Dog owners may live longer, according to a recent study.

Buy this photo

According to a Swedish study published Nov. 17 in the journal Scientific Reports, owning a dog could lengthen lifespans. Physical exercise, social interaction and immunity are the benefits from dog ownership believed to lessen the risks of death, the study’s authors said.

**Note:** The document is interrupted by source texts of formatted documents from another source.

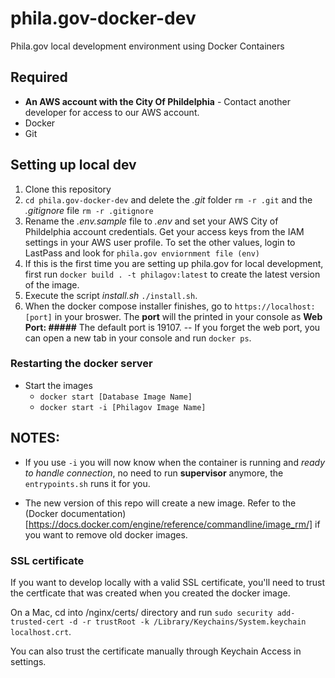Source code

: # phila.gov-docker-dev
Phila.gov local development environment using Docker Containers


## Required
- **An AWS account with the City Of Phildelphia** - Contact another developer for access to our AWS account. 
- Docker
- Git

## Setting up local dev
1. Clone this repository
2. `cd phila.gov-docker-dev` and delete the _.git_ folder `rm -r .git` and the _.gitignore_ file `rm -r .gitignore`
3. Rename the _.env.sample_ file to _.env_ and set your AWS City of Phildelphia account credentials. Get your access keys from the IAM settings in your AWS user profile. To set the other values, login to LastPass and look for `phila.gov enviornment file (env)`
4. If this is the first time you are setting up phila.gov for local development, first run `docker build . -t philagov:latest` to create the latest version of the image.
5. Execute the script *install.sh* `./install.sh`.
6. When the docker compose installer finishes, go to `https://localhost:[port]` in your broswer. The **port** will the printed in your console as **Web Port: #####** The default port is 19107.
-- If you forget the web port, you can open a new tab in your console and run `docker ps`.

### Restarting the docker server
- Start the images
  - ``docker start [Database Image Name]``
  - ``docker start -i [Philagov Image Name]``

## NOTES:
- If you use `-i` you will now know when the container is running and _ready to handle connection_, no need to run **supervisor** anymore, the `entrypoints.sh` runs it for you.

- The new version of this repo will create a new image. Refer to the (Docker documentation)[https://docs.docker.com/engine/reference/commandline/image_rm/] if you want to remove old docker images.

### SSL certificate
If you want to develop locally with a valid SSL certificate, you'll need to trust the certficate that was created when you created the docker image.

On a Mac, cd into /nginx/certs/ directory and run `sudo security add-trusted-cert -d -r trustRoot -k /Library/Keychains/System.keychain localhost.crt`. 

You can also trust the certificate manually through Keychain Access in settings.
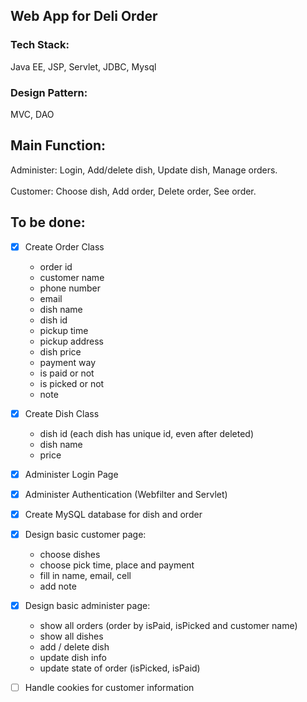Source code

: ## Web App for Deli Order

### Tech Stack:
Java EE, JSP, Servlet, JDBC, Mysql

### Design Pattern:
MVC, DAO

## Main Function:
Administer: Login, Add/delete dish, Update dish, Manage orders.
<br/><br/>
Customer: Choose dish, Add order, Delete order, See order.

## To be done: 
- [x]  Create Order Class

	- order id
	- customer name
	- phone number
	- email
	- dish name
	- dish id
	- pickup time
	- pickup address
	- dish price
	- payment way
	- is paid or not
	- is picked or not
	- note
	
- [x]  Create Dish Class

	- dish id (each dish has unique id, even after deleted)
	- dish name
	- price
	
- [x]  Administer Login Page


- [x]  Administer Authentication (Webfilter and Servlet)


- [x]  Create MySQL database for dish and order


- [x]  Design basic customer page:<br/>
	
	- choose dishes
	- choose pick time, place and payment
	- fill in name, email, cell
	- add note
	
- [x] Design basic administer page:<br/>

	- show all orders (order by isPaid, isPicked and customer name)
	- show all dishes 
	- add / delete dish
	- update dish info
	- update state of order (isPicked, isPaid)
	
- [ ]  Handle cookies for customer information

Persons living alone are believed to be at higher risk of cardiovascular disease and death than people living in multi-person households, according to Mwenya Mubanga, a Ph.D. candidate at Uppsala University and one of the study’s authors. The study looked at more than 3.4 million Swedish individuals between 40 and 80 years old over a 12-year period.

For people living alone, owning a dog can decrease the risk of death by 33 percent and the risk of cardiovascular-related death by 36 percent. Chances of a heart attack were found to be 11 percent lower than for people living alone without a dog.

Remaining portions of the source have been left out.